“I am proud to be a girl because I want to be a mother.” – Unmarried girl, Tigray, Ethiopia
Adolescence is the period marked by the transition from childhood to adulthood. It begins with a biological event – the onset of puberty – and ends with a social transition where young people assume adult roles, rights and responsibilities. For many young women, becoming a mother is a key component of this important transition. From a developmental perspective, this makes perfect sense – the biological purpose of puberty is to achieve reproductive maturity.
At the same time, there is clear evidence that early childbearing negatively impacts the health of mothers, babies, families and communities. In addition, many factors make it increasingly less desirable and less necessary for young women to bear children early. Increased educational opportunities allow girls to build a future that extends beyond family life. Contraceptives make it possible for young women to have positive sexual relationships outside the context of reproduction. Vaccines and efforts to improve water and food quality have led to more children surviving infancy and childhood. Economic environments have made it harder for young parents to support very large families. Urbanization has shifted the types of work girls can engage in. Collectively, these factors create a context in which girls are encouraged to wait longer to have children. However, if the primary joy a young woman is seeking in life is motherhood, within A360 we ask ourselves, what is the competing joy?
Over the last 50 years, the age of onset of puberty has trended earlier. Puberty is an amazing cascade of changes in the brain and the body. The normal, adaptive changes that occur in the brain lead young people to want and enjoy the high intensity experiences involved in meeting new people, taking on new social roles, preparing to leave one’s home, creating new social relationships, and eventually parenting offspring. The adolescent brain is well adapted to tackle the new tasks and responsibilities involved in this exciting transition. At the same time that puberty is beginning earlier, the age at which adolescence ends continues to trend later. Romantic relationships, childbearing, independent living and community recognition as an adult are all being pushed later into life. As a result, adolescence – this phenomenal period when young people are physiologically primed to learn new things and engage in new experiences without having the responsibilities – is continuing to elongate.

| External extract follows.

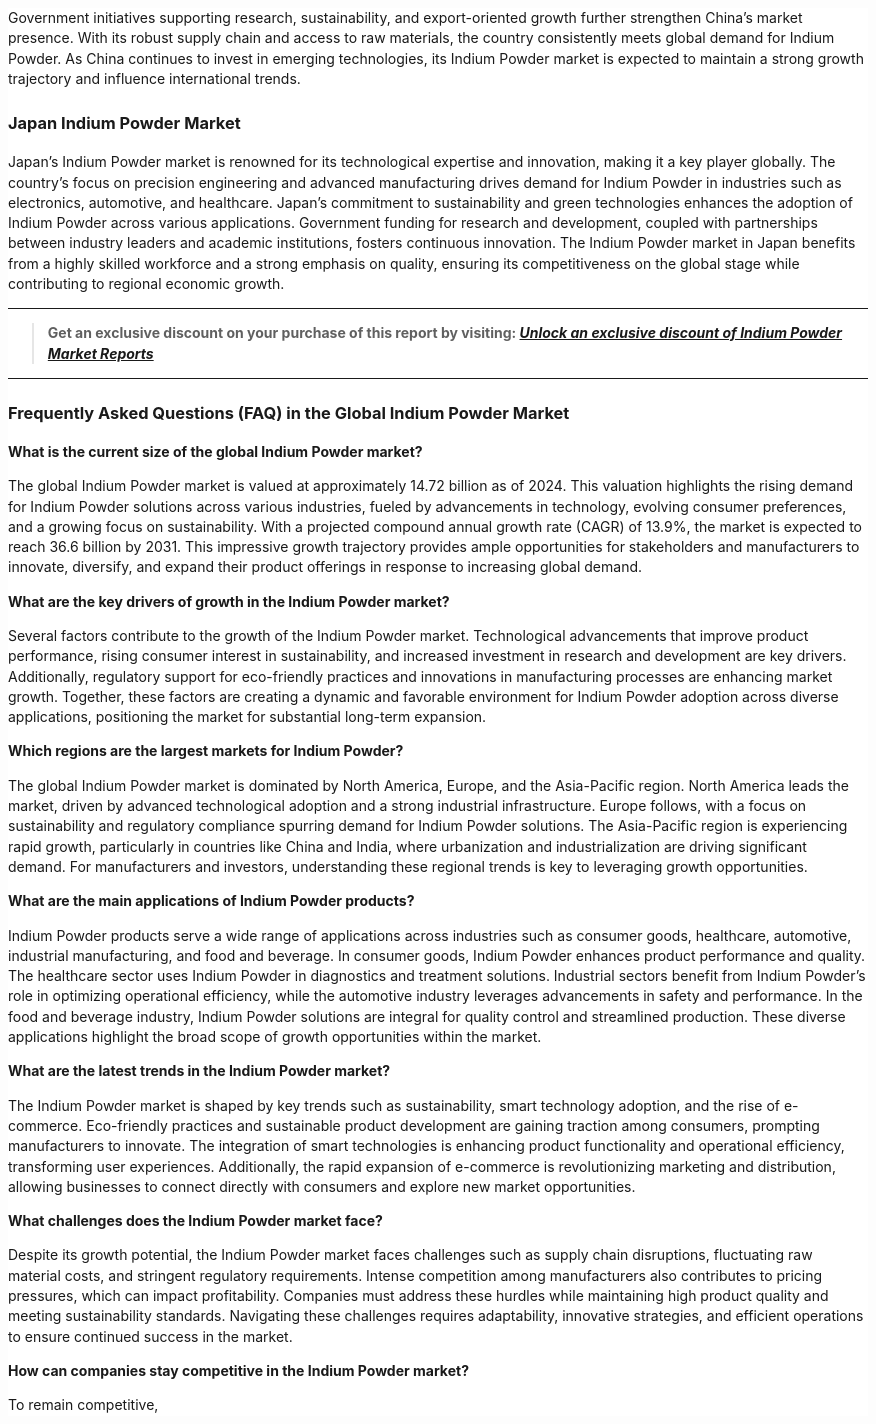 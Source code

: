 Government initiatives supporting research, sustainability, and export-oriented growth further strengthen China&rsquo;s market presence. With its robust supply chain and access to raw materials, the country consistently meets global demand for Indium Powder. As China continues to invest in emerging technologies, its Indium Powder market is expected to maintain a strong growth trajectory and influence international trends.</p><h3>Japan Indium Powder Market</h3><p>Japan&rsquo;s Indium Powder market is renowned for its technological expertise and innovation, making it a key player globally. The country&rsquo;s focus on precision engineering and advanced manufacturing drives demand for Indium Powder in industries such as electronics, automotive, and healthcare. Japan&rsquo;s commitment to sustainability and green technologies enhances the adoption of Indium Powder across various applications. Government funding for research and development, coupled with partnerships between industry leaders and academic institutions, fosters continuous innovation. The Indium Powder market in Japan benefits from a highly skilled workforce and a strong emphasis on quality, ensuring its competitiveness on the global stage while contributing to regional economic growth.</p><hr /><blockquote><p><strong>Get an exclusive discount on your purchase of this report by visiting: <em><a href="://marketresearchpulse.com/ask-for-discount/143406?utm_source=Github&amp;utm_medium=0114">Unlock an exclusive discount of Indium Powder Market Reports</a></em>&nbsp;</strong></p></blockquote><hr /><h3>Frequently Asked Questions (FAQ) in the Global Indium Powder Market</h3><p><strong>What is the current size of the global Indium Powder market?</strong></p><p>The global Indium Powder market is valued at approximately 14.72 billion as of 2024. This valuation highlights the rising demand for Indium Powder solutions across various industries, fueled by advancements in technology, evolving consumer preferences, and a growing focus on sustainability. With a projected compound annual growth rate (CAGR) of 13.9%, the market is expected to reach 36.6 billion by 2031. This impressive growth trajectory provides ample opportunities for stakeholders and manufacturers to innovate, diversify, and expand their product offerings in response to increasing global demand.</p><p><strong>What are the key drivers of growth in the Indium Powder market?</strong></p><p>Several factors contribute to the growth of the Indium Powder market. Technological advancements that improve product performance, rising consumer interest in sustainability, and increased investment in research and development are key drivers. Additionally, regulatory support for eco-friendly practices and innovations in manufacturing processes are enhancing market growth. Together, these factors are creating a dynamic and favorable environment for Indium Powder adoption across diverse applications, positioning the market for substantial long-term expansion.</p><p><strong>Which regions are the largest markets for Indium Powder?</strong></p><p>The global Indium Powder market is dominated by North America, Europe, and the Asia-Pacific region. North America leads the market, driven by advanced technological adoption and a strong industrial infrastructure. Europe follows, with a focus on sustainability and regulatory compliance spurring demand for Indium Powder solutions. The Asia-Pacific region is experiencing rapid growth, particularly in countries like China and India, where urbanization and industrialization are driving significant demand. For manufacturers and investors, understanding these regional trends is key to leveraging growth opportunities.</p><p><strong>What are the main applications of Indium Powder products?</strong></p><p>Indium Powder products serve a wide range of applications across industries such as consumer goods, healthcare, automotive, industrial manufacturing, and food and beverage. In consumer goods, Indium Powder enhances product performance and quality. The healthcare sector uses Indium Powder in diagnostics and treatment solutions. Industrial sectors benefit from Indium Powder&rsquo;s role in optimizing operational efficiency, while the automotive industry leverages advancements in safety and performance. In the food and beverage industry, Indium Powder solutions are integral for quality control and streamlined production. These diverse applications highlight the broad scope of growth opportunities within the market.</p><p><strong>What are the latest trends in the Indium Powder market?</strong></p><p>The Indium Powder market is shaped by key trends such as sustainability, smart technology adoption, and the rise of e-commerce. Eco-friendly practices and sustainable product development are gaining traction among consumers, prompting manufacturers to innovate. The integration of smart technologies is enhancing product functionality and operational efficiency, transforming user experiences. Additionally, the rapid expansion of e-commerce is revolutionizing marketing and distribution, allowing businesses to connect directly with consumers and explore new market opportunities.</p><p><strong>What challenges does the Indium Powder market face?</strong></p><p>Despite its growth potential, the Indium Powder market faces challenges such as supply chain disruptions, fluctuating raw material costs, and stringent regulatory requirements. Intense competition among manufacturers also contributes to pricing pressures, which can impact profitability. Companies must address these hurdles while maintaining high product quality and meeting sustainability standards. Navigating these challenges requires adaptability, innovative strategies, and efficient operations to ensure continued success in the market.</p><p><strong>How can companies stay competitive in the Indium Powder market?</strong></p><p>To remain competitive,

As parents, community leaders, public health practitioners, educators and policy makers, we now must challenge ourselves to think about ways to maximize this amazing period of increased capacity and autonomy before young women have all of the responsibilities associated with adulthood. If we want to effectively advocate for untangling the connection between childbearing and adulthood, we need to answer the following questions: What else do young women aspire to do with their lives? What else is special and wonderful about being a girl or a woman? What else increases their sense of personal and social self-worth? What other types of supports and opportunities do we need to create to compete with this ingrained social norm and basic biological urge? And perhaps more importantly, how can we create a competing joy that a young woman can fall in love with, be challenged by and be recognized for successfully acquiring?
Simplistically, the answer has been to provide young women with educational opportunities. Unfortunately, education alone is not enough, particularly when the quality or the utility of the education is unclear. As one parent from the Oromia region of Ethiopia in the Adolescents 360 project shared, “What disturbs our minds is that many of these kids whom we send to school, many end up having neither a good marriage or a good education.” Other research reaffirms this fear and suggests that keeping girls in school, in absence of simultaneous economic development and attention to social norms around marriage and childbearing, can result in young women being worse off after they complete their schooling.
This reality challenges the global health community to think in new ways about this complex problem. Within A360 we want girls to find options outside of motherhood exciting, rewarding and autonomy-enhancing. Given that one of their greatest joys and goals stems from becoming a mother, framing this goal as something to delay will always be limited in its impact. In order to maximize their adolescence, we must motivate young women to fall in love with other goals. Adults alone cannot create a competing joy, but instead must work in partnership with young women to create it. We then need to foster support from parents, community leaders and service providers to help young women get there. We need one successful generation of girls to look back on their adolescence, see something other than motherhood, and feel that it made all the difference. We need them to have discovered their competing joy.
Adolescents 360 (A360) is a four-year project aimed to increase access to and uptake of voluntary modern contraception among adolescent girls (15-19 years old) in Tanzania, Ethiopia and Nigeria. The project fuses public health, marketing, human-centered design, developmental neuroscience, and cultural anthropology and will meaningfully engage young people in the design and delivery of solutions that respond to their specific and varied needs. A360 is led by Population Services International, together with IDEO.org, the Center on the Developing Adolescent at the University of California Berkeley, Triggerise, and the Society for Family Health Nigeria. A360 is funded by the Bill & Melinda Gates Foundation and the Children’s Investment Fund Foundation.